Ceux qui le pratiquent sont mes frères et mes soeurs. Depuis Sébi, je revois mes camarades d’infortune. Fabrice Nguéma, Ndeye Khady Diop, Ndeye Marieme Ndiaye, Isseu Niang, Aida Gadiaga, Elhadji Malick Ndiaye et notre mentor Sélou. C’était le temps de l’insouciance. Puis arriva l’épisode de l’immeuble Fahd avec les NFsy, Odf, Bog, Pascal, Maodo, Ndiaya, Lika, Aliou Diarra, feu Antoine Ngor, Konté, Ndiaga Sylla, Mika Lom, Vieux Savané, le doyen BT et Lat Demba pour ne pas dire Latif Coulibaly. Nous faisions du journalisme. Je n’eus aucun mal à intégrer la télévision. Exaltant métier.

Passionnante profession. Je dois tout au journalisme. Je ne sais faire que ça. Je porte ce métier en bandoulière. Je le respecte. Il m’a conduit partout et jamais je n’ai pensé en faire un instrument de combat. Jamais, je ne me suis pris pour Zorro. Jamais, je n’ai utilisé le micro, la plume ou la caméra comme un instrument de combat. Je suis fier, chers confrères, d’être des vôtres. Je suis honoré d’appartenir à cette famille d’hommes et de femmes désireux de faire de notre pays une antre de la bonne gouvernance où le citoyen a droit à une information de qualité susceptible de l’aider à prendre une bonne décision.

J’aurai pu poursuivre mes études en sociologie et devenir consultant international comme cette camarade de promotion très prisée par les Ong africaines. Depuis le Cameroun, elle se morfond, comme beaucoup d’autres, de me savoir en prison. A elle et à tous, je vous présente mes excuses de vous avoir fait mal. Retenez juste que votre Pape ne se reproche rien. Il a fait ce que la Charte de Munich lui permet. Il a une claire conscience du journalisme et de ses missions. Il n’en veut à personne. Il vous demande de ne pas en vouloir à ceux qui le brocardent ou rasent les murs par peur de perdre leur butin.
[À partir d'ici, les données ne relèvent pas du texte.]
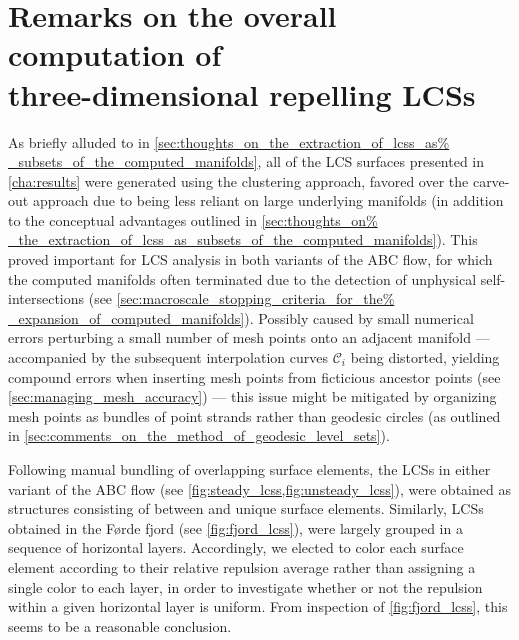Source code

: \section[Remarks on the overall computation of three-dimensional repelling
LCSs]{Remarks on the overall computation of \\\phantom{5.5} three-dimensional
repelling LCSs}
\label{sec:remarks_on_the_overall_computation_of_three_dimensional_repelling_lcss}

As briefly alluded to in \cref{sec:thoughts_on_the_extraction_of_lcss_as%
_subsets_of_the_computed_manifolds}, all of the LCS surfaces presented in
\cref{cha:results} were generated using the clustering approach, favored over
the carve-out approach due to being less reliant on large underlying manifolds
(in addition to the conceptual advantages outlined in \cref{sec:thoughts_on%
_the_extraction_of_lcss_as_subsets_of_the_computed_manifolds}). This proved
important for LCS analysis in both variants of the ABC flow, for which the
computed manifolds often terminated due to the detection of unphysical
self-intersections (see \cref{sec:macroscale_stopping_criteria_for_the%
_expansion_of_computed_manifolds}). Possibly caused by small numerical errors
perturbing a small number of mesh points onto an adjacent manifold ---
accompanied by the subsequent interpolation curves $\mathcal{C}_{i}$ being
distorted, yielding compound errors when inserting mesh points from ficticious
ancestor points (see \cref{sec:managing_mesh_accuracy}) --- this issue might be
mitigated by organizing mesh points as bundles of point strands rather than
geodesic circles (as outlined in
\cref{sec:comments_on_the_method_of_geodesic_level_sets}).

Following manual bundling of overlapping surface elements, the LCSs in either
variant of the ABC flow (see \cref{fig:steady_lcss,fig:unsteady_lcss}), were
obtained as structures consisting of between  and 
unique surface elements. Similarly, LCSs obtained in the Førde fjord (see
\cref{fig:fjord_lcss}), were largely grouped in a sequence of
horizontal layers. Accordingly, we elected to color each surface element
according to their relative repulsion average rather than assigning a single
color to each layer, in order to investigate whether or not the repulsion
within a given horizontal layer is uniform. From inspection of
\cref{fig:fjord_lcss}, this seems to be a reasonable conclusion.

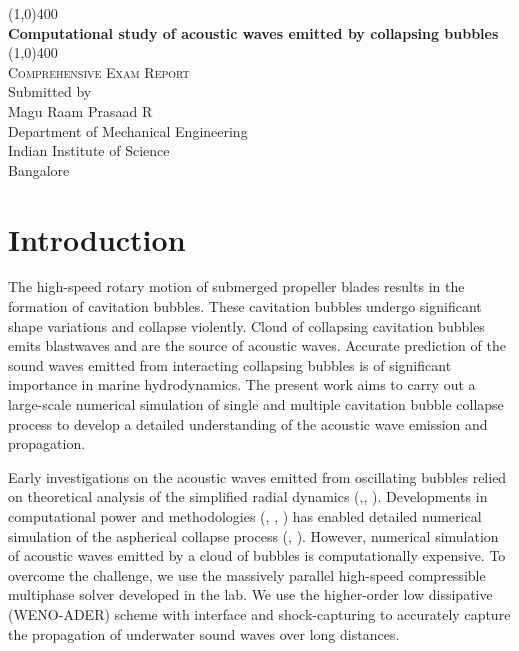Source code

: \documentclass[12pt]{article}
\begin{document}
\begin{titlepage}
	\begin{center}
										
		\line(1,0){400}\\
		\huge{\bfseries Computational study of acoustic waves emitted by collapsing bubbles}\\
		\line(1,0){400}\\
		[3.5cm]
		\textsc{Comprehensive Exam Report}\\
		[4cm]
		Submitted by\\
		[.5cm]
		{Magu Raam Prasaad R}\\
		[2.cm]
		Department of Mechanical Engineering\\
		Indian Institute of Science\\
		Bangalore
								
	\end{center}
\end{titlepage}
\section*{Introduction}
The high-speed rotary motion of submerged propeller blades results in the formation of cavitation bubbles. These cavitation bubbles undergo significant shape variations and collapse violently. Cloud of collapsing cavitation bubbles emits blastwaves and are the source of acoustic waves. 
Accurate prediction of the sound waves emitted from interacting collapsing bubbles is of significant importance in marine hydrodynamics. 
The present work aims to carry out a large-scale numerical simulation of single and multiple cavitation bubble collapse process to develop a detailed understanding of the acoustic wave emission and propagation. 

Early investigations on the acoustic waves emitted from oscillating bubbles relied on theoretical analysis of the simplified radial dynamics (\cite{Rayleigh},\cite{Plesset}, \cite{Prosperetti}). Developments in computational power and methodologies (\cite{SHUKLA20107411}, \cite{SHUKLA2014508}, \cite{Pantano}) has enabled detailed numerical simulation of the aspherical collapse process (\cite{freund2009shock}, \cite{jamaluddin2011collapse}). However, 
numerical simulation of acoustic waves emitted by a cloud of bubbles is computationally expensive. To overcome the challenge, we use the massively parallel high-speed compressible multiphase solver developed in the lab. We use the higher-order low dissipative (WENO-ADER) scheme with interface and shock-capturing to accurately capture the propagation of underwater sound waves over long distances.
\end{document}
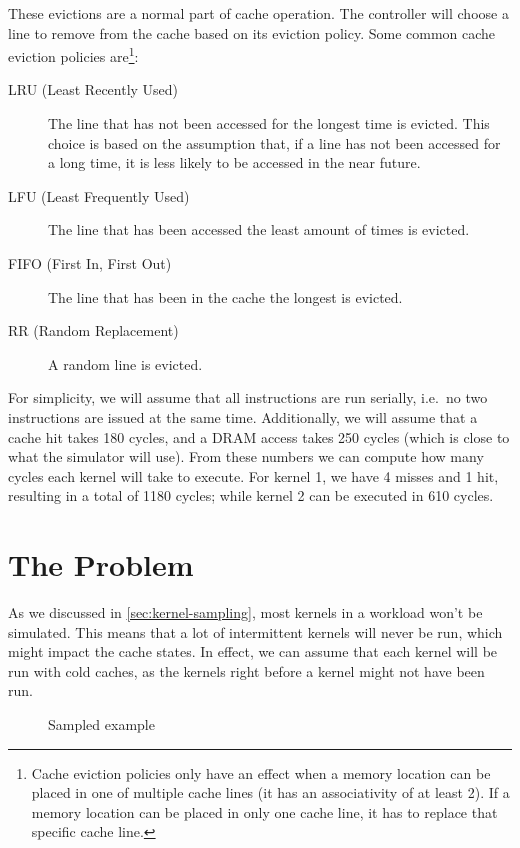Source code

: These evictions are a normal part of cache operation.
The controller will choose a line to remove from the cache based on its eviction policy.
Some common cache eviction policies are\footnote{Cache eviction policies only have an effect when a memory location can be placed in one of multiple cache lines (it has an associativity of at least 2). If a memory location can be placed in only one cache line, it has to replace that specific cache line.}:
\begin{description}
    \item[LRU (Least Recently Used)] The line that has not been accessed for the longest time is evicted.
    This choice is based on the assumption that, if a line has not been accessed for a long time, it is less likely to be accessed in the near future.
    \item[LFU (Least Frequently Used)] The line that has been accessed the least amount of times is evicted.
    \item[FIFO (First In, First Out)] The line that has been in the cache the longest is evicted.
    \item[RR (Random Replacement)] A random line is evicted.
\end{description}

For simplicity, we will assume that all instructions are run serially, i.e.\ no two instructions are issued at the same time.
Additionally, we will assume that a cache hit takes 180 cycles, and a DRAM access takes 250 cycles (which is close to what the simulator will use).
From these numbers we can compute how many cycles each kernel will take to execute.
For kernel 1, we have 4 misses and 1 hit, resulting in a total of 1180 cycles; while kernel 2 can be executed in 610 cycles.

\section{The Problem}\label{sec:the-problem}
As we discussed in \cref{sec:kernel-sampling}, most kernels in a workload won't be simulated.
This means that a lot of intermittent kernels will never be run, which might impact the cache states.
In effect, we can assume that each kernel will be run with cold caches, as the kernels right before a kernel might not have been run.

\begin{figure}[hbt]
    \centering
    \caption{Sampled example}
    \label{fig:flush-exec}
\end{figure}

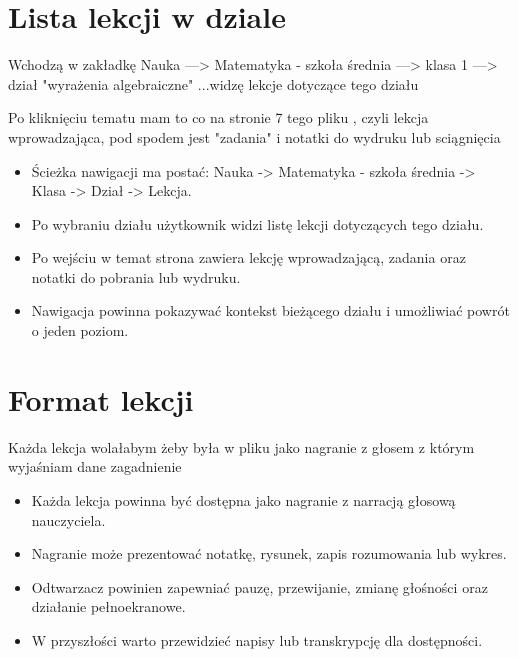 \documentclass[12pt,a4paper]{report}
\begin{document}
\section{Lista lekcji w dziale}
\begin{ElearnReviewComment}[title={Komentarz nr 11 -- Anna Kogut, 2026-07-22}]
Wchodzą w zakładkę Nauka ---> Matematyka - szkoła średnia ---> klasa 1 ---> dział "wyrażenia algebraiczne" ...widzę lekcje dotyczące tego działu

Po kliknięciu tematu mam to co na stronie 7 tego pliku , czyli lekcja wprowadzająca, pod spodem jest "zadania" i notatki do wydruku lub sciągnięcia
\end{ElearnReviewComment}
\begin{ElearnRequirement}[title={Wymagania wynikające z komentarza}]
\begin{itemize}
  \item Ścieżka nawigacji ma postać: Nauka -> Matematyka - szkoła średnia -> Klasa -> Dział -> Lekcja.
  \item Po wybraniu działu użytkownik widzi listę lekcji dotyczących tego działu.
  \item Po wejściu w temat strona zawiera lekcję wprowadzającą, zadania oraz notatki do pobrania lub wydruku.
  \item Nawigacja powinna pokazywać kontekst bieżącego działu i umożliwiać powrót o jeden poziom.
\end{itemize}
\end{ElearnRequirement}
\section{Format lekcji}
\begin{ElearnReviewComment}[title={Komentarz nr 12 -- Anna Kogut, 2026-07-22}]
Każda lekcja wolałabym żeby była w pliku jako nagranie z głosem z którym wyjaśniam dane zagadnienie
\end{ElearnReviewComment}
\begin{ElearnRequirement}[title={Wymagania wynikające z komentarza}]
\begin{itemize}
  \item Każda lekcja powinna być dostępna jako nagranie z narracją głosową nauczyciela.
  \item Nagranie może prezentować notatkę, rysunek, zapis rozumowania lub wykres.
  \item Odtwarzacz powinien zapewniać pauzę, przewijanie, zmianę głośności oraz działanie pełnoekranowe.
  \item W przyszłości warto przewidzieć napisy lub transkrypcję dla dostępności.
\end{itemize}
\end{ElearnRequirement}
\clearpage
\end{document}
Non, je n’en veux à personne. Non, nul ne mérite ma colère. J’ai assez lu Machiavel pour bien comprendre les gouvernants. J’ai assez lu Serge Moscovici pour ne pas me laisser surprendre par les foules. J’ai assez fréquenté Ibrahima Lissa Faye et mes autres compagnons de galère pour comprendre le combat qu’ils mènent aujourd’hui. Sachez, chers confrères, que si je dois être l’agneau du sacrifice suprême afin que le Sénégal ait une presse libre, je suis prêt. Nul ni personne ne me changera ma conception du journalisme. Point de compromission. Point de compromis. Nous resterons dignes dans l’épreuve pour repousser loin des limites de la démence des secrets défendus les frontières du journalisme sénégalais. La sève contestataire ayant nourri notre génération change nos rapports avec des gouvernants habitués à dompter des journalistes couchés. C’est un paradigme à comprendre et à intégrer dans le management d’une communication gouvernementale aux abois.

Mes chers amis, vous avez choisi un vendredi pour la deuxième étape du combat. Soyez en remerciés et sachez que dans la tête de Pape le choix est vite fait entre les moyens de vivre et notre raison de vivre. Informer fait vivre le journaliste. Tout le reste est puéril. Votre reconnaissance me réconforte.